He did, however, suspect that he was among the first to reach the gauntlet of rocks known as the Guardians. These rocks, and the twisted course between, choked Fear Narrows, the entrance to the inland Dread Sea – which some also called the Sea of Dread. He did believe he was the first of his compatriots to manage this particular miracle of seamanship.
And now he, his vessel – the Sea Strike – and his crew lay becalmed somewhere on the pale milky waters of the Dread Sea. His crew manned the oars, of course, though progress was hard to determine among the near constant mists and fogs that shrouded the stars at night and obscured the unfamiliar coast by day. Many were for putting in until the damned fogs abated, but he suspected that such conditions were unavoidable here in these strange lands and waters. Besides, each time they’d put in for water, or to hunt, hostile locals had met them and they’d put spears through four of his crew.
Banks of the thick mists drifted by like smoke to enmesh them in their clinging arms. Dark shapes seemed to loom through the fogs. Other ships, perhaps, just as lost. His lookouts shouted but only their own calls echoed back across the waters. Or so Burl assumed, as the returning shouts sounded eerily like voices in other languages calling their warning. Perhaps even crying their panic.

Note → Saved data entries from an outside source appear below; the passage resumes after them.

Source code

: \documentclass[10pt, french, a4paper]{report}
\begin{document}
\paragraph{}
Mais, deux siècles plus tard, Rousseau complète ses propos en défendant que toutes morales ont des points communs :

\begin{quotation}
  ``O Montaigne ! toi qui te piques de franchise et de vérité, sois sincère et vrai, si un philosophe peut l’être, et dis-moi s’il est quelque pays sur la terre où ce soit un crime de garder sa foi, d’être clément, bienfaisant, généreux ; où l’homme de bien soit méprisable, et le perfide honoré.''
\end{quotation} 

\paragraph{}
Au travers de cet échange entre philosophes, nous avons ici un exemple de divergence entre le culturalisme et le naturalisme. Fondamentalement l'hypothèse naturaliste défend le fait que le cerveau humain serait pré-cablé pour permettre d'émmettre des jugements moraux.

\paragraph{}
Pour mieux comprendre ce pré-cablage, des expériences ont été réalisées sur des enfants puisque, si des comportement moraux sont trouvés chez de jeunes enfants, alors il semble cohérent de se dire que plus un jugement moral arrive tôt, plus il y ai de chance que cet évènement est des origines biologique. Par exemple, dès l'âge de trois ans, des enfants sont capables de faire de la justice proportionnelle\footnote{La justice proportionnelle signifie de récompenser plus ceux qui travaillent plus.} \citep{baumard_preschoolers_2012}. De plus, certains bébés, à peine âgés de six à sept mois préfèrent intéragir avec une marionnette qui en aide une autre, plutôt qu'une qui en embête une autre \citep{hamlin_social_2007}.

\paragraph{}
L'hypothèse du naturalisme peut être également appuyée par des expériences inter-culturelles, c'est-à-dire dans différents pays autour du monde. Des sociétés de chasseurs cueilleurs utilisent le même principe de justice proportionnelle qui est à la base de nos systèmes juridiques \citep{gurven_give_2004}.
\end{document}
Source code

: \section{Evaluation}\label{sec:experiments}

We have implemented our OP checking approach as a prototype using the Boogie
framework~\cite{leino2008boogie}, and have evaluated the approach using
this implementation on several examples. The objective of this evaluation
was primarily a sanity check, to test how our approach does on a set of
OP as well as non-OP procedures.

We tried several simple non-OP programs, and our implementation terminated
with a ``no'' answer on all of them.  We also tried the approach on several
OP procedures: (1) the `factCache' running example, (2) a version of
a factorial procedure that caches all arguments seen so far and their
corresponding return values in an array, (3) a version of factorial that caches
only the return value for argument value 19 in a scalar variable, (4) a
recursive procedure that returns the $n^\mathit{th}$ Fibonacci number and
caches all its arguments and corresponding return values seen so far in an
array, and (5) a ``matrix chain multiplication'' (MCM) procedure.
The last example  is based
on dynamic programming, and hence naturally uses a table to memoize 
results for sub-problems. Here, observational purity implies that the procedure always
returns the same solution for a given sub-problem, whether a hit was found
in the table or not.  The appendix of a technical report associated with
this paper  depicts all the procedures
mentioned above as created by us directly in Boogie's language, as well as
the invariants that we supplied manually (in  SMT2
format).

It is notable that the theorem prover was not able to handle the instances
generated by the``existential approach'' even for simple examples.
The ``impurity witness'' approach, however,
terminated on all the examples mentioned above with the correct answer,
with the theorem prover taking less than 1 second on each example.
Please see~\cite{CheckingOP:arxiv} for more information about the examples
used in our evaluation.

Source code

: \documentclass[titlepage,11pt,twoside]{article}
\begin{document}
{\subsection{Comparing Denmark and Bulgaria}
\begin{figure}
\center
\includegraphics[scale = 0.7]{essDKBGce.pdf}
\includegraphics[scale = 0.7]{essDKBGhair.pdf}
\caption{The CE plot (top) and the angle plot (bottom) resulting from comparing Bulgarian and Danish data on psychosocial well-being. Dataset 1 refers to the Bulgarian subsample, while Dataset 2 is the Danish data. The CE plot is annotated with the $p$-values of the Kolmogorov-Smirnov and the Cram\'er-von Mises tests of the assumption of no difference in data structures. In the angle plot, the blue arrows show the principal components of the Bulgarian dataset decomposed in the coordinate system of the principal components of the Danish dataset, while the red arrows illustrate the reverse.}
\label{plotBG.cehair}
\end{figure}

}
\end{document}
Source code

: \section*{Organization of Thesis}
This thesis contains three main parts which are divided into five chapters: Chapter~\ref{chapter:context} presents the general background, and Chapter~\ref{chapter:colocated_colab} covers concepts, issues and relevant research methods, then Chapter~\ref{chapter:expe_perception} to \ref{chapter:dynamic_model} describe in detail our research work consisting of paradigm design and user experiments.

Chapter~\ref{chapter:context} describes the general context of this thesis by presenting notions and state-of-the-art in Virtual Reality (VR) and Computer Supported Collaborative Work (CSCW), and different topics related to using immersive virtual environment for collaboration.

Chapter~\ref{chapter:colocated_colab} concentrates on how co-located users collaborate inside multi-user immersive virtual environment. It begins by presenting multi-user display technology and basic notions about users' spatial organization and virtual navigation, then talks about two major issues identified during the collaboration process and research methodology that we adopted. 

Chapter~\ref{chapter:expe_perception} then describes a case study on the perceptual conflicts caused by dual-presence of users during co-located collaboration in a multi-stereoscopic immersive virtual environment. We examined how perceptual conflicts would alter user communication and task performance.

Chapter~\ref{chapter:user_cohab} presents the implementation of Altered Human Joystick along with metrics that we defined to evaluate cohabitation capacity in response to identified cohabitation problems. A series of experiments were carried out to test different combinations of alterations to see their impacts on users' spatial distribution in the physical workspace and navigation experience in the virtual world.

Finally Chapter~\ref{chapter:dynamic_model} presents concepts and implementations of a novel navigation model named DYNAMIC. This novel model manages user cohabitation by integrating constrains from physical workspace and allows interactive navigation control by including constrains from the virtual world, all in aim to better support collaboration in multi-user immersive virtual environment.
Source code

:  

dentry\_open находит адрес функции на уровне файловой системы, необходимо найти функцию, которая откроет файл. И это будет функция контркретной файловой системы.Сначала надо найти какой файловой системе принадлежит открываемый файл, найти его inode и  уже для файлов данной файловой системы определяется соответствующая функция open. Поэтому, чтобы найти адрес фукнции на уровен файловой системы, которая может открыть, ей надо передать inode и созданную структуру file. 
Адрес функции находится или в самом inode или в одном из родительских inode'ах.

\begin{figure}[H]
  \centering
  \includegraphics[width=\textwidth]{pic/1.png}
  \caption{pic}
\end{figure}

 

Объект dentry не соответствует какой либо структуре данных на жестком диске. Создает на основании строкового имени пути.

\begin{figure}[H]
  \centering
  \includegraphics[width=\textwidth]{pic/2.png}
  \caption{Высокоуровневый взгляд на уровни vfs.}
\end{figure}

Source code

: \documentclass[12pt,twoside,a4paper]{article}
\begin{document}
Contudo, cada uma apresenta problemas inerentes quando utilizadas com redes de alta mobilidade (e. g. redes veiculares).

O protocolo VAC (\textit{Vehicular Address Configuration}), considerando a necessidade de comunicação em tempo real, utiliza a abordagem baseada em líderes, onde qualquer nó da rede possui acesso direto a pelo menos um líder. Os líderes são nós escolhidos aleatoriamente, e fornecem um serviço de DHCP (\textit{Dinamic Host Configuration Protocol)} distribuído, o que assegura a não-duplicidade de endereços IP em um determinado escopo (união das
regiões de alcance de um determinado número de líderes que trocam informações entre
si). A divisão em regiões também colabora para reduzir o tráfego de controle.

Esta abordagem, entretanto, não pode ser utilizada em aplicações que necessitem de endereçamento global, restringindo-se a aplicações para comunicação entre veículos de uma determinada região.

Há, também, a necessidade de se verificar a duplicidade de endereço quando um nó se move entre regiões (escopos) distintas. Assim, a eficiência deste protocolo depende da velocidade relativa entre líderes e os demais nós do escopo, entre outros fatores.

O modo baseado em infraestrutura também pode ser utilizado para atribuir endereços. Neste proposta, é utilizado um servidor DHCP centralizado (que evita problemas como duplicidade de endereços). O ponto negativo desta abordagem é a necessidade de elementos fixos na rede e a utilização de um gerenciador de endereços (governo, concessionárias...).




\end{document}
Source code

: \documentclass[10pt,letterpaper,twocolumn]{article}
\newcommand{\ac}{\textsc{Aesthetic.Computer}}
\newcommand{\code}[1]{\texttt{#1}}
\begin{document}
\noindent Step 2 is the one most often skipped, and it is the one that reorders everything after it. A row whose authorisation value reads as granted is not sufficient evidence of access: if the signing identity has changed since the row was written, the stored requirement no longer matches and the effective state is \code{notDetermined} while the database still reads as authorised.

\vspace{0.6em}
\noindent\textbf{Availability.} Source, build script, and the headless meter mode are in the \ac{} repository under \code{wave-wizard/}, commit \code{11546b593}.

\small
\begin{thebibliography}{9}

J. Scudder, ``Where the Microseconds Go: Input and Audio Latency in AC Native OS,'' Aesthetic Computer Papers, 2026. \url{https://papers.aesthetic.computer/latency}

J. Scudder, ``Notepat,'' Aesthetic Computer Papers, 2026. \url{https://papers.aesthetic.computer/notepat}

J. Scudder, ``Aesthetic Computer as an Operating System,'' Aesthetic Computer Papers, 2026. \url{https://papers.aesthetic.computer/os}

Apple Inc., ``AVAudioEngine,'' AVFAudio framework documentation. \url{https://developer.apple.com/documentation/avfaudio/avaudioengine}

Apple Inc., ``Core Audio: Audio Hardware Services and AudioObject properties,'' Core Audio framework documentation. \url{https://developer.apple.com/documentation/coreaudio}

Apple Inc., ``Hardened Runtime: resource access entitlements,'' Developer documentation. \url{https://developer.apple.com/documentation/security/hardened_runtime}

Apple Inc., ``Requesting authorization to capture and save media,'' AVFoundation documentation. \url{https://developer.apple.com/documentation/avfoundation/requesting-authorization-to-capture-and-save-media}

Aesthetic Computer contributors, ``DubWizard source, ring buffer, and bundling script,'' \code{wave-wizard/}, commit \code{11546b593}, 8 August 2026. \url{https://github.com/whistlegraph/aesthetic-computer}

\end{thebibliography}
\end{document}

‘Sea-monster!’ a lookout warned one morning and Burl almost ordered the poor fellow to come down as his eyes were playing tricks upon him. But others called now, pointing to port, where a dark shape closed upon them. Long and tall it was in the fog. By the great sea-god himself, Burl swore, amazed: a sea-dragon.
The fog parted in swirling wafts and the lookout voiced a panicked: ‘’Ware! Ice!’
‘Stave it off!’ Burl bellowed.
The crew on the starboard side jumped to unship their oars while those on the port raised theirs and braced themselves. The huge shard of emerald ice came brushing up against the slim wooden poles. Wood shattered and crewmen grunted and shouted their pain as the oars lashed among them. Hernen went down with a shattered skull as one slammed him on the side of the head in a sickening wet crack.
The Sea Strike lurched under a side-swiping blow. Its planks groaned, and all aboard were thrown from their feet. Ice clattered in a gleaming shower to the decking, where the shards lay steaming.
‘Check the hull!’ Burl ordered and clambered to his feet. ‘Clear that ice.’
‘Aye,’ First Mate Whellen answered.
The great ice behemoth coursed on, not even scarred by its encounter. Burl watched it go, eerily silent, once more merging into the bank of hanging fog. ‘Hull’s still sound,’ his master carpenter reported and Burl nodded his relief.
A scream of pain snapped their attention to amidships. Whellen stood staring at his hands. Burl ran to him. ‘Gods, what is it?’
The mate stood gazing at his hands, wordless. Burl yanked on his shoulder. ‘Speak, man!’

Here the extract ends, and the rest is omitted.